Extension

SOURCES

Did Romeo and Juliet really exist? They did, according to popular tradition which, to this day1, has preserved the sites where the final tragedy took place (Juliet’s tomb) and where the two lovers exchanged their vows2 of love (Juliet’s house and balcony).
Yet old Veronese chroniclers do not mention the sad story, except Girolamo dalla Corte who, in his Storia di Verona, 1594, mentions the fact as really happened in 1303. His report was based on two novelle, one by Luigi Da Porto (1535) and the other by Matteo Bandello (1554), which had made the tragedy known even outside Italy.
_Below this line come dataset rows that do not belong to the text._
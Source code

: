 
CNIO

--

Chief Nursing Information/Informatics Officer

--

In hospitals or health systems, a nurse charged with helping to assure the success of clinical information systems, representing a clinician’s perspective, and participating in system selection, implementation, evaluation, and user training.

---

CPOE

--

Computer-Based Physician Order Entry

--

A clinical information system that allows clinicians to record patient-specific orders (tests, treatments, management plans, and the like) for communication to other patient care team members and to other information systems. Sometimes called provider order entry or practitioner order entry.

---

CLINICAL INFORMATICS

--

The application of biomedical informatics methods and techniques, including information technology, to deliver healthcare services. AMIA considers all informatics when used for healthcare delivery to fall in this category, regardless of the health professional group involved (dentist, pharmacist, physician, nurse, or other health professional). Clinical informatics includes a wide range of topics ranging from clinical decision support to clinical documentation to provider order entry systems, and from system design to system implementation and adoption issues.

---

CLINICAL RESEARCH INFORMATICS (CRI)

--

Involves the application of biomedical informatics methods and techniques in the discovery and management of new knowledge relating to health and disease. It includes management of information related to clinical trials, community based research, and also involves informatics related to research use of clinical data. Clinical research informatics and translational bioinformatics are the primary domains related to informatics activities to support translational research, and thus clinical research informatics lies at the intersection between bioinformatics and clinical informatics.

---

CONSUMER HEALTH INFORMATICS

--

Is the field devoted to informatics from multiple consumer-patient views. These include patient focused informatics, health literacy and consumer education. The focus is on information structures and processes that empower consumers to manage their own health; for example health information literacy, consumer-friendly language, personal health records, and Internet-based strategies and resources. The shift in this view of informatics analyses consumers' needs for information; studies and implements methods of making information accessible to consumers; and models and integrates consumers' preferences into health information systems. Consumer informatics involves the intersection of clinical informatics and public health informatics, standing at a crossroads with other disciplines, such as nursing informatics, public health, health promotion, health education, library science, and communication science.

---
It seems quite strange that Dante (1265-1321), who twice found protection in Verona during his exile, should not refer such a dramatic episode. It not only offered good material for a love story full of pathos (remember Paolo and Francesca), but also an example of the bad effects of civil discord.
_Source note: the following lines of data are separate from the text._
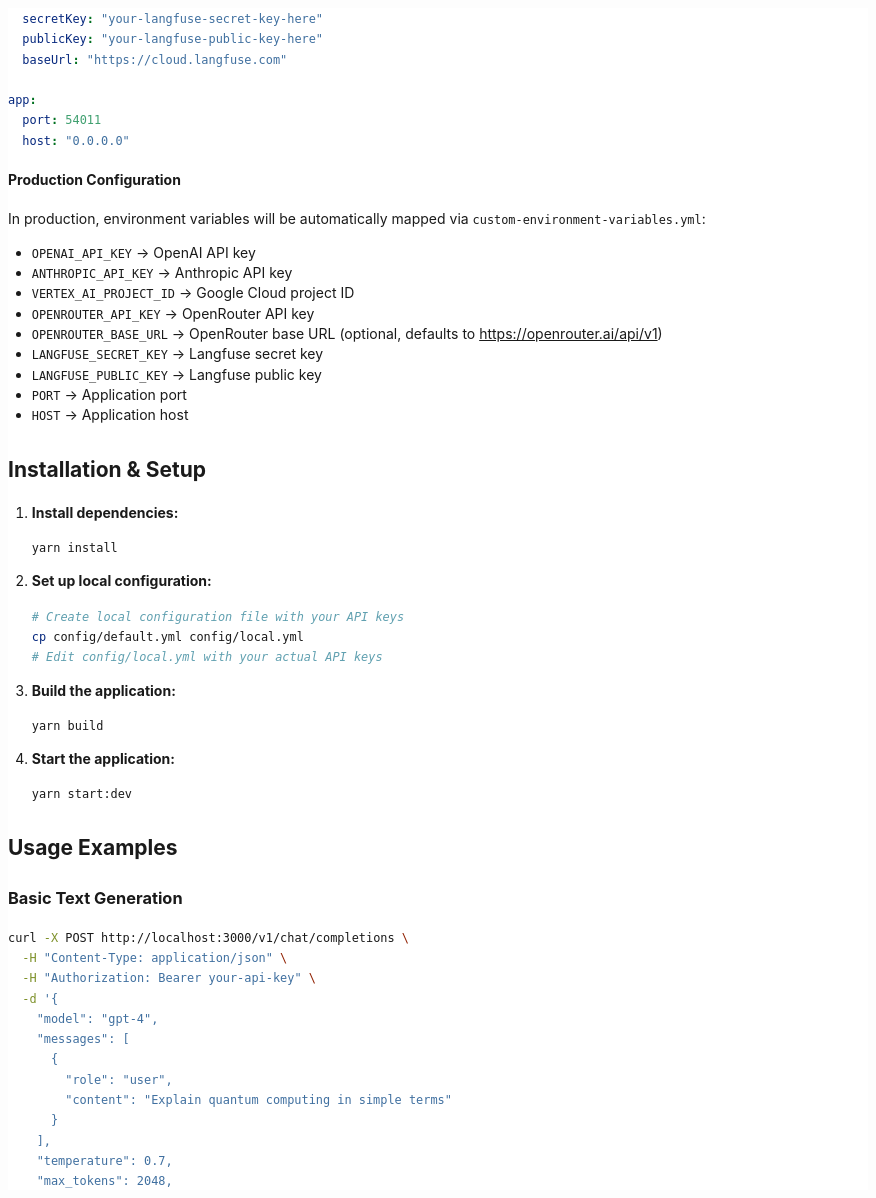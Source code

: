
```yaml
  secretKey: "your-langfuse-secret-key-here"
  publicKey: "your-langfuse-public-key-here"
  baseUrl: "https://cloud.langfuse.com"

app:
  port: 54011
  host: "0.0.0.0"
```

#### Production Configuration

In production, environment variables will be automatically mapped via `custom-environment-variables.yml`:

- `OPENAI_API_KEY` → OpenAI API key
- `ANTHROPIC_API_KEY` → Anthropic API key  
- `VERTEX_AI_PROJECT_ID` → Google Cloud project ID
- `OPENROUTER_API_KEY` → OpenRouter API key
- `OPENROUTER_BASE_URL` → OpenRouter base URL (optional, defaults to https://openrouter.ai/api/v1)
- `LANGFUSE_SECRET_KEY` → Langfuse secret key
- `LANGFUSE_PUBLIC_KEY` → Langfuse public key
- `PORT` → Application port
- `HOST` → Application host

## Installation & Setup

1. **Install dependencies:**
   ```bash
   yarn install
   ```

2. **Set up local configuration:**
   ```bash
   # Create local configuration file with your API keys
   cp config/default.yml config/local.yml
   # Edit config/local.yml with your actual API keys
   ```

3. **Build the application:**
   ```bash
   yarn build
   ```

4. **Start the application:**
   ```bash
   yarn start:dev
   ```

## Usage Examples

### Basic Text Generation

```bash
curl -X POST http://localhost:3000/v1/chat/completions \
  -H "Content-Type: application/json" \
  -H "Authorization: Bearer your-api-key" \
  -d '{
    "model": "gpt-4",
    "messages": [
      {
        "role": "user",
        "content": "Explain quantum computing in simple terms"
      }
    ],
    "temperature": 0.7,
    "max_tokens": 2048,
```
In Canto VI of Purgatorio, Dante records the names of two real families, Montecchi and Capelletti, but only the Montecchi lived in Verona, the Capelletti came from Cremona.
The story of the two ill-fated3 lovers was published in England by Arthur Brooke, in 1562; his long poem, called The Tragicall Historye of Romeus and Juliet, became the main source4 of Shakespeare’s play, where the only historically founded element is the setting, Verona.

Juliet’s Last Kiss (F. Hayez, 1823).
Juliet’s Last Kiss (F. Hayez, 1823).